Filter the records below and copy every line containing the word "NAME".

[Start of Attachment]

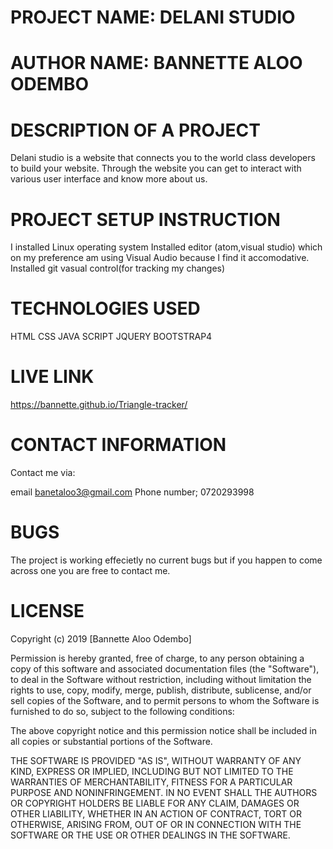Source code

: # PROJECT NAME: DELANI STUDIO
# AUTHOR NAME: BANNETTE ALOO ODEMBO
# DESCRIPTION OF A PROJECT
Delani studio is a website that connects you to the world class developers to build your website. Through the website you can get to interact with various user interface and know more about us.

# PROJECT SETUP INSTRUCTION
I installed Linux operating system Installed editor (atom,visual studio) which on my preference am using Visual Audio because I find it accomodative. Installed git vasual control(for tracking my changes)

# TECHNOLOGIES USED
HTML CSS JAVA SCRIPT JQUERY BOOTSTRAP4


# LIVE LINK
https://bannette.github.io/Triangle-tracker/

# CONTACT INFORMATION
Contact me via:

email banetaloo3@gmail.com Phone number; 0720293998

# BUGS
The project is working effecietly no current bugs but if you happen to come across one you are free to contact me.

# LICENSE
Copyright (c) 2019 [Bannette Aloo Odembo]

Permission is hereby granted, free of charge, to any person obtaining a copy of this software and associated documentation files (the "Software"), to deal in the Software without restriction, including without limitation the rights to use, copy, modify, merge, publish, distribute, sublicense, and/or sell copies of the Software, and to permit persons to whom the Software is furnished to do so, subject to the following conditions:

The above copyright notice and this permission notice shall be included in all copies or substantial portions of the Software.

THE SOFTWARE IS PROVIDED "AS IS", WITHOUT WARRANTY OF ANY KIND, EXPRESS OR IMPLIED, INCLUDING BUT NOT LIMITED TO THE WARRANTIES OF MERCHANTABILITY, FITNESS FOR A PARTICULAR PURPOSE AND NONINFRINGEMENT. IN NO EVENT SHALL THE AUTHORS OR COPYRIGHT HOLDERS BE LIABLE FOR ANY CLAIM, DAMAGES OR OTHER LIABILITY, WHETHER IN AN ACTION OF CONTRACT, TORT OR OTHERWISE, ARISING FROM, OUT OF OR IN CONNECTION WITH THE SOFTWARE OR THE USE OR OTHER DEALINGS IN THE SOFTWARE.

[End of Attachment]

- **Output of the exercise**:
: # PROJECT NAME: DELANI STUDIO
# AUTHOR NAME: BANNETTE ALOO ODEMBO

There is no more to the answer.